## Work to be completed
Reproduce each line below without any alteration.

Collected data
######
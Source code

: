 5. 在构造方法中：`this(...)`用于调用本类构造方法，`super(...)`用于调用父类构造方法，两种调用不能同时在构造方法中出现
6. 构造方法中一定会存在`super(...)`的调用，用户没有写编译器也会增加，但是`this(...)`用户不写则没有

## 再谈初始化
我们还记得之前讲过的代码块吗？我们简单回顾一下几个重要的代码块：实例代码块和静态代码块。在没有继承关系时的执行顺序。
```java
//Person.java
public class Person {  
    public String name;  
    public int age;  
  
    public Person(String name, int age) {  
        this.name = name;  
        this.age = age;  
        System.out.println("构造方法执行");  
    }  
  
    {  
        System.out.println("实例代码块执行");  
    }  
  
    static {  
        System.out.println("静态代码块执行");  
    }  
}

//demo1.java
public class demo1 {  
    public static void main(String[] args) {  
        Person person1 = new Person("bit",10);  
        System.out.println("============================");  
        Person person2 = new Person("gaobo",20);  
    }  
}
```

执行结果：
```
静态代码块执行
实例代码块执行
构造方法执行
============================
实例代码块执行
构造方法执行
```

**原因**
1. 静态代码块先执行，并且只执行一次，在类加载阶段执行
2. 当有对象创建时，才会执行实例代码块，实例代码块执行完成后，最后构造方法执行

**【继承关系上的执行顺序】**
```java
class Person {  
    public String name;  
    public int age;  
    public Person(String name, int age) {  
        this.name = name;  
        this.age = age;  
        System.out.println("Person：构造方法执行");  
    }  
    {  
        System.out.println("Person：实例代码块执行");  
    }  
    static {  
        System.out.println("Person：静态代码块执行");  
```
######
## Response to this exercise
Source code

: 5. 在构造方法中：`this(...)`用于调用本类构造方法，`super(...)`用于调用父类构造方法，两种调用不能同时在构造方法中出现
6. 构造方法中一定会存在`super(...)`的调用，用户没有写编译器也会增加，但是`this(...)`用户不写则没有

## 再谈初始化
我们还记得之前讲过的代码块吗？我们简单回顾一下几个重要的代码块：实例代码块和静态代码块。在没有继承关系时的执行顺序。
```java
//Person.java
public class Person {  
    public String name;  
    public int age;  
  
    public Person(String name, int age) {  
        this.name = name;  
        this.age = age;  
        System.out.println("构造方法执行");  
    }  
  
    {  
        System.out.println("实例代码块执行");  
    }  
  
    static {  
        System.out.println("静态代码块执行");  
    }  
}

//demo1.java
public class demo1 {  
    public static void main(String[] args) {  
        Person person1 = new Person("bit",10);  
        System.out.println("============================");  
        Person person2 = new Person("gaobo",20);  
    }  
}
```

执行结果：
```
静态代码块执行
实例代码块执行
构造方法执行
============================
实例代码块执行
构造方法执行
```

**原因**
1. 静态代码块先执行，并且只执行一次，在类加载阶段执行
2. 当有对象创建时，才会执行实例代码块，实例代码块执行完成后，最后构造方法执行

**【继承关系上的执行顺序】**
```java
class Person {  
    public String name;  
    public int age;  
    public Person(String name, int age) {  
        this.name = name;  
        this.age = age;  
        System.out.println("Person：构造方法执行");  
    }  
    {  
        System.out.println("Person：实例代码块执行");  
    }  
    static {  
        System.out.println("Person：静态代码块执行");  
```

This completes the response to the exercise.